#### Task description:
Everything from the line containing "## Project List" through the line containing "the cutting process." in the listing below should be copied exactly, and nothing more.

*** Block opens ***

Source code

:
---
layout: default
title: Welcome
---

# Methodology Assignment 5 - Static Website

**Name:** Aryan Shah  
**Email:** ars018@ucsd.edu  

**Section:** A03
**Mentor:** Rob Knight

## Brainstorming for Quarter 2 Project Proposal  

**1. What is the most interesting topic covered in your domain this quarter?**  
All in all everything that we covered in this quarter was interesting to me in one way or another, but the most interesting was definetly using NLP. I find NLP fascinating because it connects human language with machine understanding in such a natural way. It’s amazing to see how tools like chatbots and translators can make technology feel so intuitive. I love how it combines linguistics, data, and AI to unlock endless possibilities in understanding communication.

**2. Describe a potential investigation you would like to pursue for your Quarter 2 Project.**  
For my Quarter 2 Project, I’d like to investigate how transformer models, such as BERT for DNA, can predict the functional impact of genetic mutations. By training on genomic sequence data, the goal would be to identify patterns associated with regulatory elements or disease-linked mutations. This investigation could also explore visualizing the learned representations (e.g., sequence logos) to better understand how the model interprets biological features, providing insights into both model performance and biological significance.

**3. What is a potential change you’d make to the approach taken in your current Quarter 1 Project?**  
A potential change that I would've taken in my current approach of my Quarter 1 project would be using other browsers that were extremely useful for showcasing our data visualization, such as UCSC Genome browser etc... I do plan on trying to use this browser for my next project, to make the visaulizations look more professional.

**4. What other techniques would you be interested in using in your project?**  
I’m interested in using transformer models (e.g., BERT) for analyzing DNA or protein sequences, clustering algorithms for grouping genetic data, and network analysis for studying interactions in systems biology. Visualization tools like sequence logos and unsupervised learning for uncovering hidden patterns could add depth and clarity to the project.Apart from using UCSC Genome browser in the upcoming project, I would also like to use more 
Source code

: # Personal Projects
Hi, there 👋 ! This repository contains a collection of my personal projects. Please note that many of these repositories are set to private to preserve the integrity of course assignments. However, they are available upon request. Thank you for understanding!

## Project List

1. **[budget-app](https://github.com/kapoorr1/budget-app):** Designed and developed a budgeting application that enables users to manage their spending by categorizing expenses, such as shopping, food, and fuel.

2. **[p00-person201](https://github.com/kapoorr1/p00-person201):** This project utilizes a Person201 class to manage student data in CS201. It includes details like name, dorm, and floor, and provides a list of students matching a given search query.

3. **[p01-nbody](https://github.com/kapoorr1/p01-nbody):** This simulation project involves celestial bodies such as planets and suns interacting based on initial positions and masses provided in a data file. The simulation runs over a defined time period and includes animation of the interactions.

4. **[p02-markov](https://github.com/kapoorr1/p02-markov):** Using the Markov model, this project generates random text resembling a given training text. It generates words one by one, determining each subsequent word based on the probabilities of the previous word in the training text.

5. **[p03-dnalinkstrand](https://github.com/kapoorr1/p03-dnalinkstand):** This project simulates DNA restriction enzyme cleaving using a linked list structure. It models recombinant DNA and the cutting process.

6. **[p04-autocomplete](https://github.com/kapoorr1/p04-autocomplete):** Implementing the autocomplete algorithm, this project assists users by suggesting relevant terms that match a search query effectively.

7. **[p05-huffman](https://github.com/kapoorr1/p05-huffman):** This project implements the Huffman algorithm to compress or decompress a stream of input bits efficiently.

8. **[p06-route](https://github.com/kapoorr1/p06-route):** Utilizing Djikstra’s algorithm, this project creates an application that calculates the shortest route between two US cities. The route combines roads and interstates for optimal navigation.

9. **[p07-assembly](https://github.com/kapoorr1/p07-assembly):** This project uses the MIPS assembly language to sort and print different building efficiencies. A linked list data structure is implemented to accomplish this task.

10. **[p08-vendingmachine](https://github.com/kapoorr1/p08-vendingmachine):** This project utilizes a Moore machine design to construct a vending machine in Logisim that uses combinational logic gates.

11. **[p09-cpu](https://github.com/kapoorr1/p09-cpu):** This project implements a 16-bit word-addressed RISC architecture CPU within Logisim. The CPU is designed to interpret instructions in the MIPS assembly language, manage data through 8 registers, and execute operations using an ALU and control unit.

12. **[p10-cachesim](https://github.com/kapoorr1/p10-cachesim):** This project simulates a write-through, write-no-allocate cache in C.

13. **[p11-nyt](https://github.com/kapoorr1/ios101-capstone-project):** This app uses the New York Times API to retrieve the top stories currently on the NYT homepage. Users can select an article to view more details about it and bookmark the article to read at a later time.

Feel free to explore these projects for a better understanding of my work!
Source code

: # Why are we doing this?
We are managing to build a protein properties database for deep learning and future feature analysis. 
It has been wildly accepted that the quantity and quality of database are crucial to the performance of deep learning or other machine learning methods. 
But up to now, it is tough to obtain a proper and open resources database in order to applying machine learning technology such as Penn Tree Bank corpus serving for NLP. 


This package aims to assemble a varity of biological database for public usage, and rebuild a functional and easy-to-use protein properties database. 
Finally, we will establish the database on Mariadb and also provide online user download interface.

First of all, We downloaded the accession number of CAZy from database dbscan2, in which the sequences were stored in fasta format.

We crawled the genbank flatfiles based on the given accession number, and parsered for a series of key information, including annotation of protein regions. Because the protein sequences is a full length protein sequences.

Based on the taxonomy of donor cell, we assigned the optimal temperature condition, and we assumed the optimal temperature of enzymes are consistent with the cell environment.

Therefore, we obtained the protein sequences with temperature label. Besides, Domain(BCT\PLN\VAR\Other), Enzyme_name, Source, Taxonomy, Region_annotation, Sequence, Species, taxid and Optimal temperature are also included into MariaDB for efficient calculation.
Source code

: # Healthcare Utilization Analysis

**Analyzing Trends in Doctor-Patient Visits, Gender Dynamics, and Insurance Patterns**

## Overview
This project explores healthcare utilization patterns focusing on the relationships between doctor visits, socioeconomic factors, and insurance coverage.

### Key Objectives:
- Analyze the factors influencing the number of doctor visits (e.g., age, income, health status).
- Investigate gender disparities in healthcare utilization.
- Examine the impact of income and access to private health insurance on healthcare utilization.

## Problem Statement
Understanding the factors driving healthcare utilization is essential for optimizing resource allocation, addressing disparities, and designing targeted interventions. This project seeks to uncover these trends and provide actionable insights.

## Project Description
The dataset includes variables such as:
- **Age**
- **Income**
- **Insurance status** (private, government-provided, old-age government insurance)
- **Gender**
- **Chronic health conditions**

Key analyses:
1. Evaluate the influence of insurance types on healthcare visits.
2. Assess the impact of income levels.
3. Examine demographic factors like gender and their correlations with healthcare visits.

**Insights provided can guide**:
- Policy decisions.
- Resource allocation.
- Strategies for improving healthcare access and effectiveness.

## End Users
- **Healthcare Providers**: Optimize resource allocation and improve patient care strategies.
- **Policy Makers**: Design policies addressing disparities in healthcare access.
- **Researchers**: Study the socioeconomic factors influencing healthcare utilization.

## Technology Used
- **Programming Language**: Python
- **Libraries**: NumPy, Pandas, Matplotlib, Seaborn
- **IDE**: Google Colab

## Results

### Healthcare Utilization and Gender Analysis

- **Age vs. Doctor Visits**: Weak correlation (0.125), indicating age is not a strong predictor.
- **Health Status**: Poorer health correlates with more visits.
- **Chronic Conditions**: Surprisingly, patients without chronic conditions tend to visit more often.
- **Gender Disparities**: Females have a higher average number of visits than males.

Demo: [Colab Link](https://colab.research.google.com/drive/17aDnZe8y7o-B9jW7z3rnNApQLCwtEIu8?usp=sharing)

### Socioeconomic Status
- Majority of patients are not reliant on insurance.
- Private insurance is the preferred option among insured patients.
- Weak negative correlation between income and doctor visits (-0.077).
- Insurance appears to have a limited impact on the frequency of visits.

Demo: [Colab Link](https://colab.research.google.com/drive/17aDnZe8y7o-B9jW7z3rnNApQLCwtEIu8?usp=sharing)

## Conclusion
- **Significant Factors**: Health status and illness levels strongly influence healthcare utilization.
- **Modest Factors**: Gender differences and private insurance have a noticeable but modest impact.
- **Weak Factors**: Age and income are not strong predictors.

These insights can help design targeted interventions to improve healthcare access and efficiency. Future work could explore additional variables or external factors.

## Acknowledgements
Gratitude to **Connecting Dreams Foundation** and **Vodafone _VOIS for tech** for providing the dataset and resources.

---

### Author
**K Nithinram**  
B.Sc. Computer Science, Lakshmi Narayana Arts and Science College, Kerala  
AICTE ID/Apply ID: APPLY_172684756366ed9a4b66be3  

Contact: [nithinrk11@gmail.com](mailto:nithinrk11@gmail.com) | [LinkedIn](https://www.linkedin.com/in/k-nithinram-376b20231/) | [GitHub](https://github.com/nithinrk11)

*** Block closes ***

#### Finished task:
## Project List

1. **[budget-app](https://github.com/kapoorr1/budget-app):** Designed and developed a budgeting application that enables users to manage their spending by categorizing expenses, such as shopping, food, and fuel.

2. **[p00-person201](https://github.com/kapoorr1/p00-person201):** This project utilizes a Person201 class to manage student data in CS201. It includes details like name, dorm, and floor, and provides a list of students matching a given search query.

3. **[p01-nbody](https://github.com/kapoorr1/p01-nbody):** This simulation project involves celestial bodies such as planets and suns interacting based on initial positions and masses provided in a data file. The simulation runs over a defined time period and includes animation of the interactions.

4. **[p02-markov](https://github.com/kapoorr1/p02-markov):** Using the Markov model, this project generates random text resembling a given training text. It generates words one by one, determining each subsequent word based on the probabilities of the previous word in the training text.

5. **[p03-dnalinkstrand](https://github.com/kapoorr1/p03-dnalinkstand):** This project simulates DNA restriction enzyme cleaving using a linked list structure. It models recombinant DNA and the cutting process.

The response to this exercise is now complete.